My name is Jake Morabito, and I serve as Senior Director of the Communications and Technology Task Force—as well as the Energy, Environment, and Agriculture Task Force—at the American Legislative Exchange Council. Thank you for the opportunity to speak before your committee today to share more about ALEC’s nonpartisan research and analysis, as well as the efforts of our members across all 50 states on digital assets, blockchain, and cryptocurrency policy. I hope you find this testimony valuable as Kansas considers its own approach in this area.

Members of ALEC’s Communications and Technology Task Force include legislative leaders and policy experts who believe in the proven light-touch regulatory approach that solidified the United States as the clear global leader in emerging technology. ALEC legislators lead the charge with pragmatic policies that grow the digital economy, increase economic opportunity for all, and ensure the next wave of tech innovation happens here on American shores—not overseas in Europe, Asia, or elsewhere.

ALEC members have played a critical role in shaping the governance of emerging technology and telecommunications policy, and the same has held true for digital assets, as states increasingly consider how to separate signal from the noise in the cryptocurrency community. In recent years, inaction at the federal level in Congress, combined with a ping-pong of federal rulemaking depending on the Administration, has made it difficult for innovators and businesses to confidently adopt these tools. While President Trump and the current leadership at agencies such as the Securities and Exchange Commission may have a more optimistic stance about the role of Bitcoin and digital assets in our nation’s financial ecosystem, there is no guarantee that a subsequent Administration will not upend the table once again and enact a regime of burdensome regulation.

Therefore, states like Kansas are in a unique position to provide that regulatory clarity within your jurisdiction on the pressing tech policy and regulatory questions of our time, whether it’s navigating policy questions surrounding artificial intelligence and its use across the economy and government, to digital assets and whether they should be used in state investment funds or for everyday consumer transactions.

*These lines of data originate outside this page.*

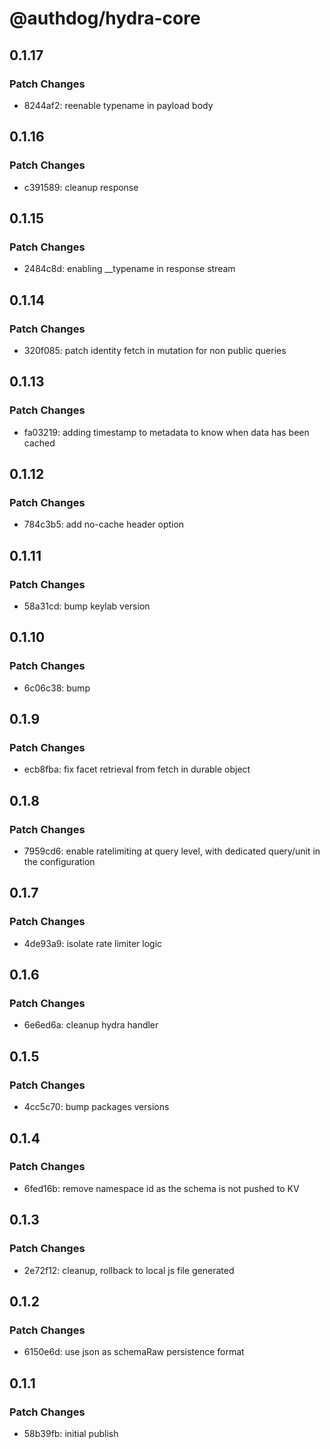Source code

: # @authdog/hydra-core

## 0.1.17

### Patch Changes

- 8244af2: reenable typename in payload body

## 0.1.16

### Patch Changes

- c391589: cleanup response

## 0.1.15

### Patch Changes

- 2484c8d: enabling \_\_typename in response stream

## 0.1.14

### Patch Changes

- 320f085: patch identity fetch in mutation for non public queries

## 0.1.13

### Patch Changes

- fa03219: adding timestamp to metadata to know when data has been cached

## 0.1.12

### Patch Changes

- 784c3b5: add no-cache header option

## 0.1.11

### Patch Changes

- 58a31cd: bump keylab version

## 0.1.10

### Patch Changes

- 6c06c38: bump

## 0.1.9

### Patch Changes

- ecb8fba: fix facet retrieval from fetch in durable object

## 0.1.8

### Patch Changes

- 7959cd6: enable ratelimiting at query level, with dedicated query/unit in the configuration

## 0.1.7

### Patch Changes

- 4de93a9: isolate rate limiter logic

## 0.1.6

### Patch Changes

- 6e6ed6a: cleanup hydra handler

## 0.1.5

### Patch Changes

- 4cc5c70: bump packages versions

## 0.1.4

### Patch Changes

- 6fed16b: remove namespace id as the schema is not pushed to KV

## 0.1.3

### Patch Changes

- 2e72f12: cleanup, rollback to local js file generated

## 0.1.2

### Patch Changes

- 6150e6d: use json as schemaRaw persistence format

## 0.1.1

### Patch Changes

- 58b39fb: initial publish
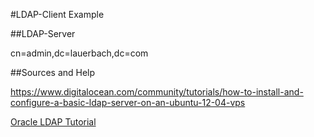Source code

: #LDAP-Client Example


##LDAP-Server

cn=admin,dc=lauerbach,dc=com

##Sources and Help

https://www.digitalocean.com/community/tutorials/how-to-install-and-configure-a-basic-ldap-server-on-an-ubuntu-12-04-vps

[Oracle LDAP Tutorial](https://docs.oracle.com/javase/tutorial/jndi/ops/filter.html)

My colleague mentioned several examples of market-oriented, light-touch policy solutions to make Kansas a leader in the burgeoning digital assets ecosystem. Perhaps equally as important is what not to do. Some states like New York are pursuing a different path by heavily regulating the technology, proposing new and discriminatory taxes, or even banning crypto mining operations in certain situations.

As the digital landscape evolves and the barrier to entry for digital assets and cryptocurrency continues to fall, states should balance the need to protect consumers from emerging threats, primarily by modernizing and updating existing laws, not creating more regulatory burdens. Instead of jumping the gun with punitive regulations like New York has done, a better approach is to provide some measure of certainty to the digital asset industry and promote responsible adoption.

And that can be accomplished with ALEC’s model Smart Cryptocurrency Rules Act, which lays the groundwork to foster digital asset innovation at the state level. ALEC’s Smart Cryptocurrency Rules Act has five main components.

First, our model policy establishes key definitions in state code for terms such as “digital assets,” “cryptocurrency,” “virtual currency,” and “mining.” Harmonizing these definitions across state law early will provide much-needed regulatory clarity for individuals and businesses, while some of these questions remain unresolved at the federal level. The model policy makes clear that for the purposes of state law and regulation, virtual currencies and digital assets are considered to be personal digital property and should therefore follow the rules established by your state’s Property Code.

Next, to streamline the regulatory process and ease the burden on innovators in the digital assets space, our model policy provides for mutual recognition of money transmitter licenses across states for virtual currency exchanges, brokers, and other digital asset-related companies. These firms are typically required to apply for money transmitter licenses across the 50 states to offer their services. Instead of mandating that emerging crypto and digital asset businesses submit to a duplicative licensure regime before they can even open their doors, our model offers a more permissive approach that allows businesses who already have an active money transmitter license from any state to begin services in this state, provided that sufficient proof is provided and accepted as a reciprocal license within 30 days.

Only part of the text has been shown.